Baidu’s ERNIE 4.5 is Built On a ‘Heterogeneous MoE’ Architecture

Baidu AI China

Chinese tech giant Baidu has open-sourced the ERNIE 4.5 family of models on Monday, with numerous variants from 0.3B (billion) to 424B parameters. Baidu has released both language and multimodal (image and video) AI models under the ERNIE 4.5 umbrella, and all of them are publicly accessible under the Apache 2.0 license. 

The 300B variant of ERNIE-4.5 outperforms DeepSeek-V3 671B on several benchmarks, across general reasoning, math, and coding tasks. 

Besides, the 21B variant outperforms Alibaba’s Qwen3-30B-A3B on several math and reasoning benchmarks, despite containing 30% fewer parameters. 

The core architectural innovation of the ERNIE 4.5 models is their heterogeneous modality Mixture of Experts (MoE) structure. This was designed from the ground up for multimodal learning. It uses separate experts for text and vision, along with shared experts to integrate knowledge across all modalities. 

“These architectural choices ensure that both modalities are effectively represented, allowing for mutual reinforcement during training,” Baidu stated in the technical report. 
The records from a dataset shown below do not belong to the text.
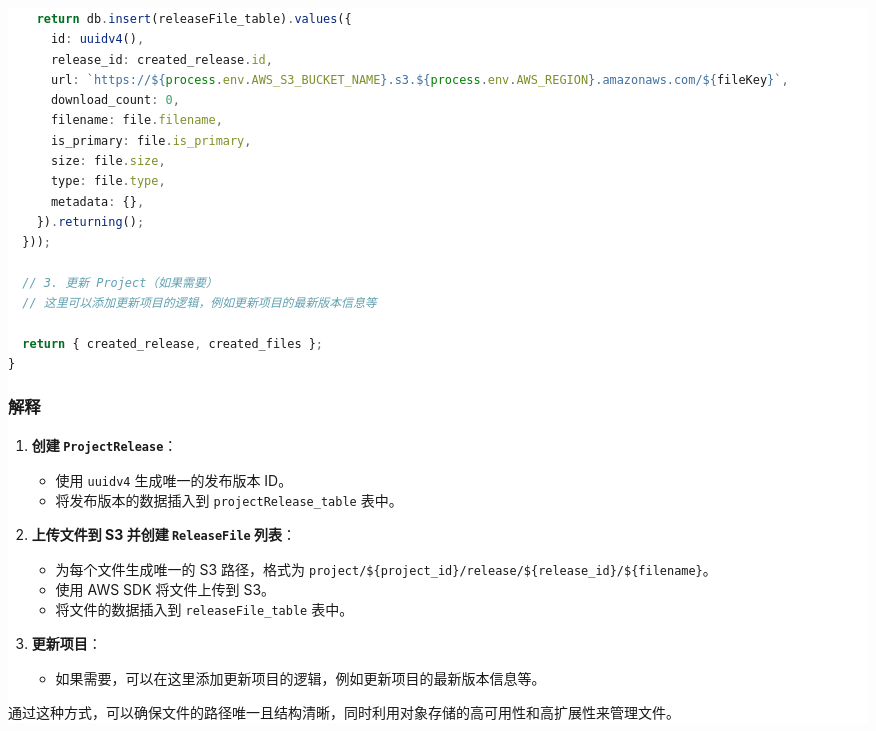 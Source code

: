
 ```typescript
    return db.insert(releaseFile_table).values({
      id: uuidv4(),
      release_id: created_release.id,
      url: `https://${process.env.AWS_S3_BUCKET_NAME}.s3.${process.env.AWS_REGION}.amazonaws.com/${fileKey}`,
      download_count: 0,
      filename: file.filename,
      is_primary: file.is_primary,
      size: file.size,
      type: file.type,
      metadata: {},
    }).returning();
  }));

  // 3. 更新 Project（如果需要）
  // 这里可以添加更新项目的逻辑，例如更新项目的最新版本信息等

  return { created_release, created_files };
}
```

### 解释

1. **创建 `ProjectRelease`**：
   - 使用 `uuidv4` 生成唯一的发布版本 ID。
   - 将发布版本的数据插入到 `projectRelease_table` 表中。

2. **上传文件到 S3 并创建 `ReleaseFile` 列表**：
   - 为每个文件生成唯一的 S3 路径，格式为 `project/${project_id}/release/${release_id}/${filename}`。
   - 使用 AWS SDK 将文件上传到 S3。
   - 将文件的数据插入到 `releaseFile_table` 表中。

3. **更新项目**：
   - 如果需要，可以在这里添加更新项目的逻辑，例如更新项目的最新版本信息等。

通过这种方式，可以确保文件的路径唯一且结构清晰，同时利用对象存储的高可用性和高扩展性来管理文件。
This technique also improves the computational efficiency. Since visual experts have one-third the intermediate dimension size of text experts, it reduces the computation for visual tokens by about 66%. 

Moreover, in text-only scenarios, vision experts can be skipped to reduce memory overhead, the authors noted. 

Source: x.com/rohanpaul_ai

Furthermore, the company stated that through a series of ‘extreme optimisations’, the largest model in the family achieved 47% Model FLOPs Utilisation (MFU) on NVIDIA H800 GPUs. Based on the training approach, the largest ERNIE 4.5 model was able to achieve “optimal training performance” with limited compute resources—around 96 GPUs, according to the company. 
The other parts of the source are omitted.